(Beginning of Provided entries)

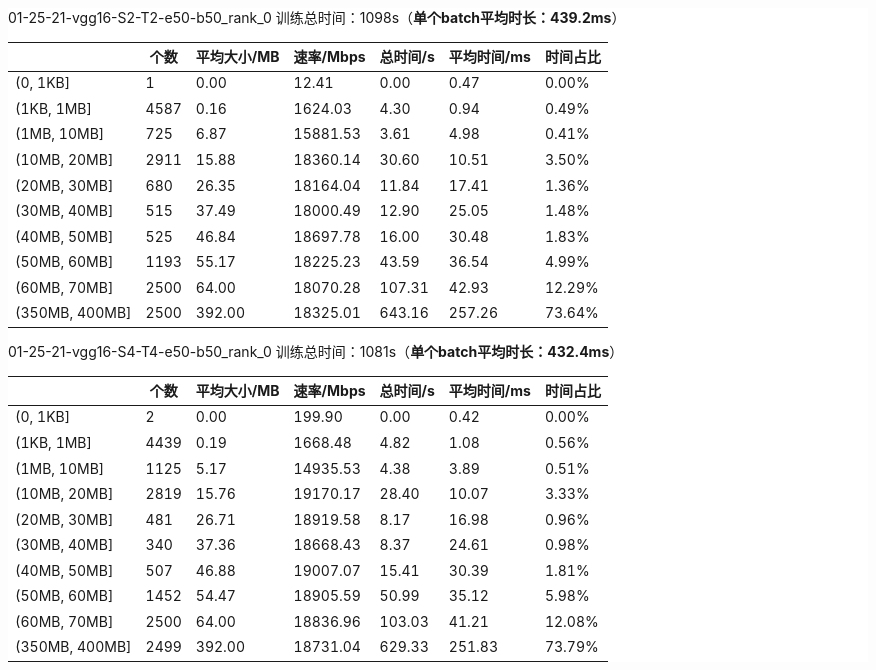 01-25-21-vgg16-S2-T2-e50-b50_rank_0
训练总时间：1098s（**单个batch平均时长：439.2ms**）

|   |个数|平均大小/MB|速率/Mbps|总时间/s|平均时间/ms|时间占比|
|---|---|---|---|---|---|---|
|(0, 1KB]|1|0.00|12.41|0.00|0.47|0.00%|
|(1KB, 1MB]|4587|0.16|1624.03|4.30|0.94|0.49%|
|(1MB, 10MB]|725|6.87|15881.53|3.61|4.98|0.41%|
|(10MB, 20MB]|2911|15.88|18360.14|30.60|10.51|3.50%|
|(20MB, 30MB]|680|26.35|18164.04|11.84|17.41|1.36%|
|(30MB, 40MB]|515|37.49|18000.49|12.90|25.05|1.48%|
|(40MB, 50MB]|525|46.84|18697.78|16.00|30.48|1.83%|
|(50MB, 60MB]|1193|55.17|18225.23|43.59|36.54|4.99%|
|(60MB, 70MB]|2500|64.00|18070.28|107.31|42.93|12.29%|
|(350MB, 400MB]|2500|392.00|18325.01|643.16|257.26|73.64%|




01-25-21-vgg16-S4-T4-e50-b50_rank_0
训练总时间：1081s（**单个batch平均时长：432.4ms**）

|   |个数|平均大小/MB|速率/Mbps|总时间/s|平均时间/ms|时间占比|
|---|---|---|---|---|---|---|
|(0, 1KB]|2|0.00|199.90|0.00|0.42|0.00%|
|(1KB, 1MB]|4439|0.19|1668.48|4.82|1.08|0.56%|
|(1MB, 10MB]|1125|5.17|14935.53|4.38|3.89|0.51%|
|(10MB, 20MB]|2819|15.76|19170.17|28.40|10.07|3.33%|
|(20MB, 30MB]|481|26.71|18919.58|8.17|16.98|0.96%|
|(30MB, 40MB]|340|37.36|18668.43|8.37|24.61|0.98%|
|(40MB, 50MB]|507|46.88|19007.07|15.41|30.39|1.81%|
|(50MB, 60MB]|1452|54.47|18905.59|50.99|35.12|5.98%|
|(60MB, 70MB]|2500|64.00|18836.96|103.03|41.21|12.08%|
|(350MB, 400MB]|2499|392.00|18731.04|629.33|251.83|73.79%|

(End of Provided entries)

== Work instruction ==
Produce an exact copy of each line from the one holding "训练总时间：1098s（**单个batch平均时长：439.2ms**）" through the last line of the records, both included, and nothing more.

== Answer for the task ==
训练总时间：1098s（**单个batch平均时长：439.2ms**）

|   |个数|平均大小/MB|速率/Mbps|总时间/s|平均时间/ms|时间占比|
|---|---|---|---|---|---|---|
|(0, 1KB]|1|0.00|12.41|0.00|0.47|0.00%|
|(1KB, 1MB]|4587|0.16|1624.03|4.30|0.94|0.49%|
|(1MB, 10MB]|725|6.87|15881.53|3.61|4.98|0.41%|
|(10MB, 20MB]|2911|15.88|18360.14|30.60|10.51|3.50%|
|(20MB, 30MB]|680|26.35|18164.04|11.84|17.41|1.36%|
|(30MB, 40MB]|515|37.49|18000.49|12.90|25.05|1.48%|
|(40MB, 50MB]|525|46.84|18697.78|16.00|30.48|1.83%|
|(50MB, 60MB]|1193|55.17|18225.23|43.59|36.54|4.99%|
|(60MB, 70MB]|2500|64.00|18070.28|107.31|42.93|12.29%|
|(350MB, 400MB]|2500|392.00|18325.01|643.16|257.26|73.64%|




01-25-21-vgg16-S4-T4-e50-b50_rank_0
训练总时间：1081s（**单个batch平均时长：432.4ms**）

|   |个数|平均大小/MB|速率/Mbps|总时间/s|平均时间/ms|时间占比|
|---|---|---|---|---|---|---|
|(0, 1KB]|2|0.00|199.90|0.00|0.42|0.00%|
|(1KB, 1MB]|4439|0.19|1668.48|4.82|1.08|0.56%|
|(1MB, 10MB]|1125|5.17|14935.53|4.38|3.89|0.51%|
|(10MB, 20MB]|2819|15.76|19170.17|28.40|10.07|3.33%|
|(20MB, 30MB]|481|26.71|18919.58|8.17|16.98|0.96%|
|(30MB, 40MB]|340|37.36|18668.43|8.37|24.61|0.98%|
|(40MB, 50MB]|507|46.88|19007.07|15.41|30.39|1.81%|
|(50MB, 60MB]|1452|54.47|18905.59|50.99|35.12|5.98%|
|(60MB, 70MB]|2500|64.00|18836.96|103.03|41.21|12.08%|
|(350MB, 400MB]|2499|392.00|18731.04|629.33|251.83|73.79%|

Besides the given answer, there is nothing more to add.